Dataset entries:
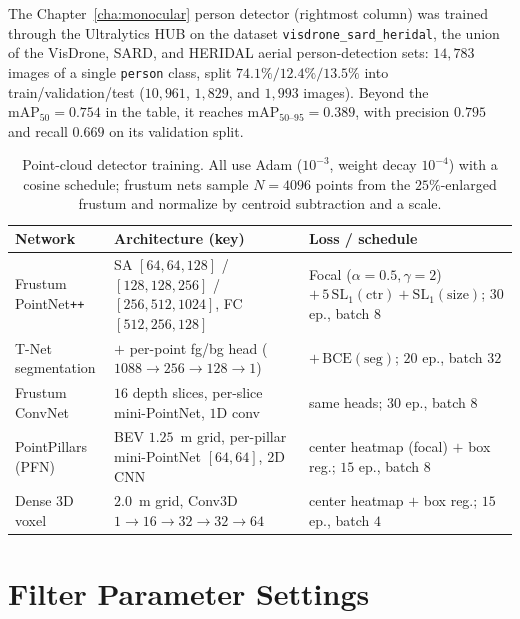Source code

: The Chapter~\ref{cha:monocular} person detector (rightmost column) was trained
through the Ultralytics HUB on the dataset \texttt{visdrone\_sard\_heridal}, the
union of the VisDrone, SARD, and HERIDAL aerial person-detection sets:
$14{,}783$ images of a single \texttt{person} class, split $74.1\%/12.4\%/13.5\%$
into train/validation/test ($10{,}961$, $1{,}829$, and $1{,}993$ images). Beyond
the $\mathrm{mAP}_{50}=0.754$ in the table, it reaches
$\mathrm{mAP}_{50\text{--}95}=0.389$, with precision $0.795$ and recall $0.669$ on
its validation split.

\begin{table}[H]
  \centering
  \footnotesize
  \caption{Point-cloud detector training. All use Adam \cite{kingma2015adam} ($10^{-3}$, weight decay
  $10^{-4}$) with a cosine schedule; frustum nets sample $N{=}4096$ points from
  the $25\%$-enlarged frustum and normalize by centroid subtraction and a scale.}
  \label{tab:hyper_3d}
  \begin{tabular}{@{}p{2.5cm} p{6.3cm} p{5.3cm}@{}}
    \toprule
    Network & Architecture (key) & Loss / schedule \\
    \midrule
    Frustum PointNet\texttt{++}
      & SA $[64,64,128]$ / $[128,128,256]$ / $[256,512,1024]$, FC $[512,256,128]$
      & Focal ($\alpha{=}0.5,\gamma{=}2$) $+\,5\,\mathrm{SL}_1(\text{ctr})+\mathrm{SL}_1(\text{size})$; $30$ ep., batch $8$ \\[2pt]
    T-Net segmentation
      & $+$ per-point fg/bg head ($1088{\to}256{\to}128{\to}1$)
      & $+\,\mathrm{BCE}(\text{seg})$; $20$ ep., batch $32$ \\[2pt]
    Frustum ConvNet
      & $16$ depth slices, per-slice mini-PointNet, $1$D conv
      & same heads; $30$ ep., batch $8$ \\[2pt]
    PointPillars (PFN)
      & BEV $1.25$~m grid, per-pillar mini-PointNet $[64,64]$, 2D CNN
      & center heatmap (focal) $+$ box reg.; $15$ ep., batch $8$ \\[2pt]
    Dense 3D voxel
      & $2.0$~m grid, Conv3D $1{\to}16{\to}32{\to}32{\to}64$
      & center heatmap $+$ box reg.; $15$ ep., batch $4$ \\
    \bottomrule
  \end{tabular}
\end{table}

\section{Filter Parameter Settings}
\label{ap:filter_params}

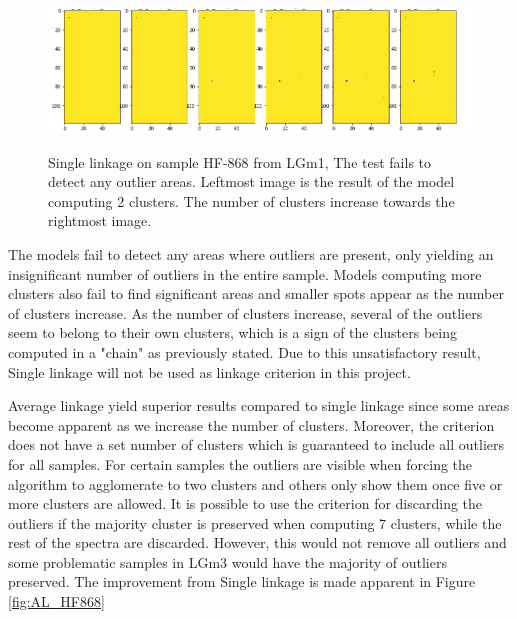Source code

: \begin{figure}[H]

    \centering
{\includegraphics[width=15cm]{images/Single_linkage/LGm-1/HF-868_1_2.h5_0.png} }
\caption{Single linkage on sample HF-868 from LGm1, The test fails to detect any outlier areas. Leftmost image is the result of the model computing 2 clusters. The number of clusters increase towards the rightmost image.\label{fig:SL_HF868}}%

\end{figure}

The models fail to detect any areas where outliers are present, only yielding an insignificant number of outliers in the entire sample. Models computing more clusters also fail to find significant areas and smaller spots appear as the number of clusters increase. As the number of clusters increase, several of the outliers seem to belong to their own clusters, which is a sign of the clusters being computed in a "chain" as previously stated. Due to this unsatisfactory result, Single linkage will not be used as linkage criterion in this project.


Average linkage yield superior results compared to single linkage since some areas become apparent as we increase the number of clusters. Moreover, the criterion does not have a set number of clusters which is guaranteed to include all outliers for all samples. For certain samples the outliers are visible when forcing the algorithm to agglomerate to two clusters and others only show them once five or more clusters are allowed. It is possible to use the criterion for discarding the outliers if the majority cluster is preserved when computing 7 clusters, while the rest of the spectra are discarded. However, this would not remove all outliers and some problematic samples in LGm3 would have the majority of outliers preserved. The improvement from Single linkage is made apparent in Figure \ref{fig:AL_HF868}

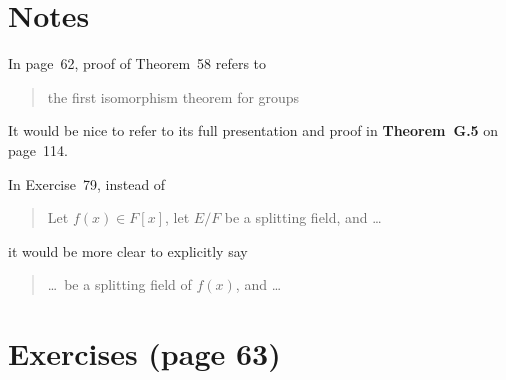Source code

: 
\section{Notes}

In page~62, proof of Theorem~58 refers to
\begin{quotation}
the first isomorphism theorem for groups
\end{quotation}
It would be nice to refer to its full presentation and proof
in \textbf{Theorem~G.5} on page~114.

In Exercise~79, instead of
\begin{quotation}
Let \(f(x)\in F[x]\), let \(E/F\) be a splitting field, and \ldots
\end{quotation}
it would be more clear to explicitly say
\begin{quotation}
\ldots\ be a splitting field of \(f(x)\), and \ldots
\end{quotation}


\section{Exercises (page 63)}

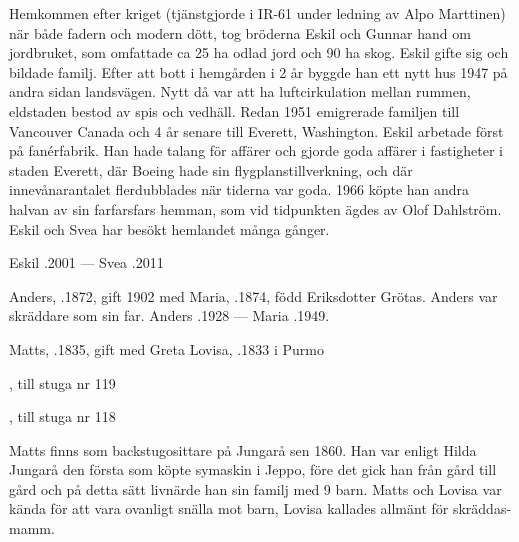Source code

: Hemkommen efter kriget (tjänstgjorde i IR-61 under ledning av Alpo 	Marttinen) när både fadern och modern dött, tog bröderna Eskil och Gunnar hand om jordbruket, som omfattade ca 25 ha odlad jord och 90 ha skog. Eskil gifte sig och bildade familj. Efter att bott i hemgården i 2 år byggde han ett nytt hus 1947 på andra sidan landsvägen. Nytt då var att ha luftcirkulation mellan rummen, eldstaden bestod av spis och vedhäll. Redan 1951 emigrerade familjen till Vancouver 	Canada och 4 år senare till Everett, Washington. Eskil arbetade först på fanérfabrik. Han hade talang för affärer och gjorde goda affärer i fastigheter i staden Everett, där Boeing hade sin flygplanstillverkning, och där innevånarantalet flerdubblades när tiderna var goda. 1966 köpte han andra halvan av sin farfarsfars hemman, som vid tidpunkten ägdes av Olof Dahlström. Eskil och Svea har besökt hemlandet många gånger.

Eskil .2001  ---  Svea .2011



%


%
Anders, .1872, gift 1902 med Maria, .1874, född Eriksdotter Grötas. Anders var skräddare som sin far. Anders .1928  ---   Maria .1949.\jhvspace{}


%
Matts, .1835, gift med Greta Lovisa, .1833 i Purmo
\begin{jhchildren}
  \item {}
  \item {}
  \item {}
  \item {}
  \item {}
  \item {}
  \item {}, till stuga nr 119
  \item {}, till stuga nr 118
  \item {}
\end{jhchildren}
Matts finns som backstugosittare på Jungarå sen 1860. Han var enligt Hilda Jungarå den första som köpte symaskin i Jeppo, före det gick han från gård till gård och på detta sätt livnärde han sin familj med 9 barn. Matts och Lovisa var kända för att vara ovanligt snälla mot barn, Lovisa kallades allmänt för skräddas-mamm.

==

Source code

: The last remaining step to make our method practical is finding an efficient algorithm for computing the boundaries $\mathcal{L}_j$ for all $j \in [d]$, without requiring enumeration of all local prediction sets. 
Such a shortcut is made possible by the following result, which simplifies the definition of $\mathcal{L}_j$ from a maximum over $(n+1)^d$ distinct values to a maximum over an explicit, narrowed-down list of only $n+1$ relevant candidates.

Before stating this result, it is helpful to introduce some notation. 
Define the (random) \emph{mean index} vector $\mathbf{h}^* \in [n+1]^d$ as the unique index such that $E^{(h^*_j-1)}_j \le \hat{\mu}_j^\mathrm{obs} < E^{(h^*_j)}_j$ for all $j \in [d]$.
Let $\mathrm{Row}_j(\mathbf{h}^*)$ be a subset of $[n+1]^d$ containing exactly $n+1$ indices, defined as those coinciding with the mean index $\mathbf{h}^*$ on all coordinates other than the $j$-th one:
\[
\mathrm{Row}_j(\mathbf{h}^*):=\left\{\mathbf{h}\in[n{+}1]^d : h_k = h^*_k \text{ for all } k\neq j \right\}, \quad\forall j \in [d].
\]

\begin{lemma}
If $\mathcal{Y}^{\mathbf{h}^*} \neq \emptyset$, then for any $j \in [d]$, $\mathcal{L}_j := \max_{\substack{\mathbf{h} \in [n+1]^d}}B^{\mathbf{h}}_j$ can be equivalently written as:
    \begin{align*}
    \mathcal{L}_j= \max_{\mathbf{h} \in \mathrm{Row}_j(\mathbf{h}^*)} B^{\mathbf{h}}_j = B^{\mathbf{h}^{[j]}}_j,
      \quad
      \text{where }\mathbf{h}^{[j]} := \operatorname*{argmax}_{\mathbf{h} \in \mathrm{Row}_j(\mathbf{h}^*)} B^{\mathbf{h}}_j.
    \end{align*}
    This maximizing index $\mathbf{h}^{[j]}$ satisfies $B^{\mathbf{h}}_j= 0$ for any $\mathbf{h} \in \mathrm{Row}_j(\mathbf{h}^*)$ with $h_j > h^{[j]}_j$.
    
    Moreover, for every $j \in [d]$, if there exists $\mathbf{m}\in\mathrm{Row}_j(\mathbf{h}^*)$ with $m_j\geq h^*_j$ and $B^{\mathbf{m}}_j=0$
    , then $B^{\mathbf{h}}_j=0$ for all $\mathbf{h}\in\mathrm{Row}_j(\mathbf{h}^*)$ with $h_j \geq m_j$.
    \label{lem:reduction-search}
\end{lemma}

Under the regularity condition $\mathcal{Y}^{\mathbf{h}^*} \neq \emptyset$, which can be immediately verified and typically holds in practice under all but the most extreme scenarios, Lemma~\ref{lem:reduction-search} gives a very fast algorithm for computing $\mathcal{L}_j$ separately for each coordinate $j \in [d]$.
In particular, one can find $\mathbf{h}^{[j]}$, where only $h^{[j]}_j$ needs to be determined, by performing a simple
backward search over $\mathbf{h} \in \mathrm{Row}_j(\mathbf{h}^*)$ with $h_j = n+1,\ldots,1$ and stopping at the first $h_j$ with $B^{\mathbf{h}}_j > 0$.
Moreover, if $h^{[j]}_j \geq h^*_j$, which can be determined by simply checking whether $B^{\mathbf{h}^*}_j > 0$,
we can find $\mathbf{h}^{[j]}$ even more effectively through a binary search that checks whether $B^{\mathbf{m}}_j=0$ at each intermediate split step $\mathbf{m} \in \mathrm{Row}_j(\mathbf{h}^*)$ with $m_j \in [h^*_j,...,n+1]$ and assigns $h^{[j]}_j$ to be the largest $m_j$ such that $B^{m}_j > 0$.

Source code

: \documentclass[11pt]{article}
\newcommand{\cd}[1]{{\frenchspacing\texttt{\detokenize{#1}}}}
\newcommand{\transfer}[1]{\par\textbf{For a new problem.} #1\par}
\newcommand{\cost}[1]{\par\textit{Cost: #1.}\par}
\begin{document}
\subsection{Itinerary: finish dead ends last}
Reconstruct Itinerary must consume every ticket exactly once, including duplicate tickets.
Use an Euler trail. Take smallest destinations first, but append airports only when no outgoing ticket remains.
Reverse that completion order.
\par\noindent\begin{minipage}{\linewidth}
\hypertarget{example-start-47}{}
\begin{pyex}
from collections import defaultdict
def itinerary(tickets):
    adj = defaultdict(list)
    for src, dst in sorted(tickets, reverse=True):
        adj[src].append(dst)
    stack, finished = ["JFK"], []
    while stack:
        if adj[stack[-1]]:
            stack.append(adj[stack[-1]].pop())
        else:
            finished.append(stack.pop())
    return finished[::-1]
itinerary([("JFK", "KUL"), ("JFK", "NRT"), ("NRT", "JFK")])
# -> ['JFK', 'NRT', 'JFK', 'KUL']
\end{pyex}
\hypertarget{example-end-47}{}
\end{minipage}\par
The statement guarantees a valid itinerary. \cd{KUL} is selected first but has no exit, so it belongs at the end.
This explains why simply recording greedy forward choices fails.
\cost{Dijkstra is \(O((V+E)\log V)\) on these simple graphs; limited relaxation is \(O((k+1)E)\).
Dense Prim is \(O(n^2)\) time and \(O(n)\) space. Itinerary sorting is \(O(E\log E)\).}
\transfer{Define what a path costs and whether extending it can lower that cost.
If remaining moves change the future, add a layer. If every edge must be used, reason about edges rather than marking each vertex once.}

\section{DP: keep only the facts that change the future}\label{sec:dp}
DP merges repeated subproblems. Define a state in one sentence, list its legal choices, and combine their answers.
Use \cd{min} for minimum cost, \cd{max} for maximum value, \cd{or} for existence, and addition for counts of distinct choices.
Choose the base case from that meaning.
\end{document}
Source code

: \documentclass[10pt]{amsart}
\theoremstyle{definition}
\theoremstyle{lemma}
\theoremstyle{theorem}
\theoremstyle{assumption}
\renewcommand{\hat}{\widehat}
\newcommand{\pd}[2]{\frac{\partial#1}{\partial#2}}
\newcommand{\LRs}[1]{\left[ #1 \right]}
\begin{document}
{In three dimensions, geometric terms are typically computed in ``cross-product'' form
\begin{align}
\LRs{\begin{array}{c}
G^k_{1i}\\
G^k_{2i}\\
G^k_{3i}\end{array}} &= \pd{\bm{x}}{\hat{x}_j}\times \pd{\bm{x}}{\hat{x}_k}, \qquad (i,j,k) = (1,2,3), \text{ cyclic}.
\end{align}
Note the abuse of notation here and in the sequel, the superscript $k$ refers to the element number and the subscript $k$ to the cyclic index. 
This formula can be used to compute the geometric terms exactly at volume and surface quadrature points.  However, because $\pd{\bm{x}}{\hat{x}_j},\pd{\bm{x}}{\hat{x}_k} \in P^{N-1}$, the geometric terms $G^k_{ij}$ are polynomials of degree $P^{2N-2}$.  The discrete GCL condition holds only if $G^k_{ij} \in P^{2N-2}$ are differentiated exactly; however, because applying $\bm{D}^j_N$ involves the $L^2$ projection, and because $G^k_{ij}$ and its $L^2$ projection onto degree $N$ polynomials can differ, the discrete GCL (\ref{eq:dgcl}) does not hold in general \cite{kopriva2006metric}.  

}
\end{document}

What to do:
Pull out all lines from the entries above that include the word "ldots".

Finished task:
Let \(f(x)\in F[x]\), let \(E/F\) be a splitting field, and \ldots
\ldots\ be a splitting field of \(f(x)\), and \ldots
backward search over $\mathbf{h} \in \mathrm{Row}_j(\mathbf{h}^*)$ with $h_j = n+1,\ldots,1$ and stopping at the first $h_j$ with $B^{\mathbf{h}}_j > 0$.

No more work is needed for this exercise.